─── Data extract ───

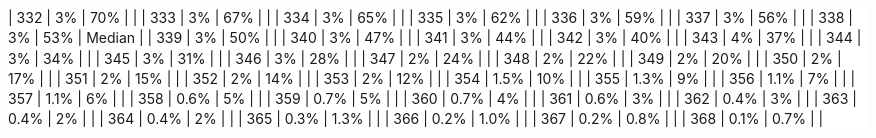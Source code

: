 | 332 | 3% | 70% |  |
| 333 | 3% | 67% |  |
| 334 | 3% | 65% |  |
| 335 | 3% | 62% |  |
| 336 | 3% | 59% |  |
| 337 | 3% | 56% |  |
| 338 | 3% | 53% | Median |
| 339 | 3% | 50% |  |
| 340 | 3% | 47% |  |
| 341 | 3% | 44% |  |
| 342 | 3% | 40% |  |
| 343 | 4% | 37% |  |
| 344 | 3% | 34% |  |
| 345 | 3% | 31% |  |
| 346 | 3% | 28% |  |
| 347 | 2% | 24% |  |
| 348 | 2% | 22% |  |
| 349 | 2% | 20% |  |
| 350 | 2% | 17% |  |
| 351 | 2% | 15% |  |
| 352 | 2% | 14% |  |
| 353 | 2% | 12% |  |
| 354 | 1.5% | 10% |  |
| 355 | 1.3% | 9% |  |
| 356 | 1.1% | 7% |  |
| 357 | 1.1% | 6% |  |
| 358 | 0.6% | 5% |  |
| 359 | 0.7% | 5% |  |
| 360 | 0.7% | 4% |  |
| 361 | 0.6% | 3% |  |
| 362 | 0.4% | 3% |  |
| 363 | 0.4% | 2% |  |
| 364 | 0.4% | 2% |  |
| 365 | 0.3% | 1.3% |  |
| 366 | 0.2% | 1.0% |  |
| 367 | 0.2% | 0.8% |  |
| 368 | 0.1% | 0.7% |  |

───

* [What is expected]
Your task is to repeat the material above exactly, without its pictures.

* [Result for this exercise]
Source code

: | 332 | 3% | 70% |  |
| 333 | 3% | 67% |  |
| 334 | 3% | 65% |  |
| 335 | 3% | 62% |  |
| 336 | 3% | 59% |  |
| 337 | 3% | 56% |  |
| 338 | 3% | 53% | Median |
| 339 | 3% | 50% |  |
| 340 | 3% | 47% |  |
| 341 | 3% | 44% |  |
| 342 | 3% | 40% |  |
| 343 | 4% | 37% |  |
| 344 | 3% | 34% |  |
| 345 | 3% | 31% |  |
| 346 | 3% | 28% |  |
| 347 | 2% | 24% |  |
| 348 | 2% | 22% |  |
| 349 | 2% | 20% |  |
| 350 | 2% | 17% |  |
| 351 | 2% | 15% |  |
| 352 | 2% | 14% |  |
| 353 | 2% | 12% |  |
| 354 | 1.5% | 10% |  |
| 355 | 1.3% | 9% |  |
| 356 | 1.1% | 7% |  |
| 357 | 1.1% | 6% |  |
| 358 | 0.6% | 5% |  |
| 359 | 0.7% | 5% |  |
| 360 | 0.7% | 4% |  |
| 361 | 0.6% | 3% |  |
| 362 | 0.4% | 3% |  |
| 363 | 0.4% | 2% |  |
| 364 | 0.4% | 2% |  |
| 365 | 0.3% | 1.3% |  |
| 366 | 0.2% | 1.0% |  |
| 367 | 0.2% | 0.8% |  |
| 368 | 0.1% | 0.7% |  |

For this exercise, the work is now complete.